▸ **WORK INSTRUCTIONS**
Select the lines below containing the word "이벤트입니다".

+ + + +

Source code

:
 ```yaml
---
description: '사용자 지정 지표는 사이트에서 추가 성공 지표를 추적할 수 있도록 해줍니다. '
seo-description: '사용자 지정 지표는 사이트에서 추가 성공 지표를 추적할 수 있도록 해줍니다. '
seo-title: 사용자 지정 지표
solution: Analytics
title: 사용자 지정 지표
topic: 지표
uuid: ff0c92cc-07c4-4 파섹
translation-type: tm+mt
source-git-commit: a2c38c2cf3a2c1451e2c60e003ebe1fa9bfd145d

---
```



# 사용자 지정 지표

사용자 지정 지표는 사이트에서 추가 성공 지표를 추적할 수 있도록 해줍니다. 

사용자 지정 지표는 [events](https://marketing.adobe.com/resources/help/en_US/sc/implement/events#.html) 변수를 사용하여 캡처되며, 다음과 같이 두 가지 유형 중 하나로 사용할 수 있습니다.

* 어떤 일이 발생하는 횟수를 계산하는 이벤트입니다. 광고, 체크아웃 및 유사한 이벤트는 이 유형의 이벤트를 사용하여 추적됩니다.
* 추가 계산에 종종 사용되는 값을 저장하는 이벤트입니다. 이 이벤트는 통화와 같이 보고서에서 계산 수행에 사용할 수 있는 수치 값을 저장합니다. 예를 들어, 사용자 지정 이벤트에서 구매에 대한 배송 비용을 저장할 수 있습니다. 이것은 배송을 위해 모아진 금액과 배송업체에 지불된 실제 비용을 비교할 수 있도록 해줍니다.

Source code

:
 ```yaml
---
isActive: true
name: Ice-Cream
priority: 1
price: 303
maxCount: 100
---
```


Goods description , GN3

+ + + +

▸ **ANSWER FOR THIS EXERCISE**
* 어떤 일이 발생하는 횟수를 계산하는 이벤트입니다. 광고, 체크아웃 및 유사한 이벤트는 이 유형의 이벤트를 사용하여 추적됩니다.
* 추가 계산에 종종 사용되는 값을 저장하는 이벤트입니다. 이 이벤트는 통화와 같이 보고서에서 계산 수행에 사용할 수 있는 수치 값을 저장합니다. 예를 들어, 사용자 지정 이벤트에서 구매에 대한 배송 비용을 저장할 수 있습니다. 이것은 배송을 위해 모아진 금액과 배송업체에 지불된 실제 비용을 비교할 수 있도록 해줍니다.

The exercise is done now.